Two years ago the Abbassi family built this home without the necessary permits required by the Israeli authorities who control Eastern Palestinian part of Jerusalem. At the time, they had been displaced by Israeli settlers from their house in nearby neighborhood, Silwan. It is costly and extremely difficult for Palestinians to obtain permits from the Israeli administration to build houses in East Jerusalem. They are often denied permits to build.
From 8:30 onwards the international presence did all they could to highlight the issue through diplomatic and humanitarian channels. The response was one of documenting and compiling another 'statistic'. The world's apathy to this situation is palpable.

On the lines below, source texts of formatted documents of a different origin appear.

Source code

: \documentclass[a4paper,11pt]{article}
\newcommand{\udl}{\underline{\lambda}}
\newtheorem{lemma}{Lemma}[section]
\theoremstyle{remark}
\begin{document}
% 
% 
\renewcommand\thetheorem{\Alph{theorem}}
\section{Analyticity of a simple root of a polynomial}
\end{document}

9:55 AM. A scuffle erupted after shouting was exchanged between a family member and a worker. Someone had scratched the furniture as they carried it single file from the house to the edge of the property. Three minutes later the family is escorted to another part of the of the house where they were detained, children included. Thankfully the children were moved to the neighbors house, but they were not spared anything as they watch through the slats of the neighbors balcony railing.
There are three children in the family, the youngest, a girl, is 7. She witnessed the whole thing and it broke my heart.
10:35 AM. There were three gaping holes in the roof of the house made by each of the bulldozers, one Caterpillar and two Hyundai. I thought out loud that "those are companies I plan to boycott."
Once again, I thought of my own daughter, and so approached a soldier and asked him if he would allow this to happen to his little sister. I was indignant and bewildered. I still can't fathom why a child should ever have to endure this. This is violence at its root, a misuse of law and bureaucracies and an overt violation of international law.
11:25 AM. It was done. The girl in braids stood on the rubble of her home and posed for the journalists next to her dusty, yet still-standing, rocking horse. She didn't say anything.
That was it. We filed away from the scene, sunburnt and depressed.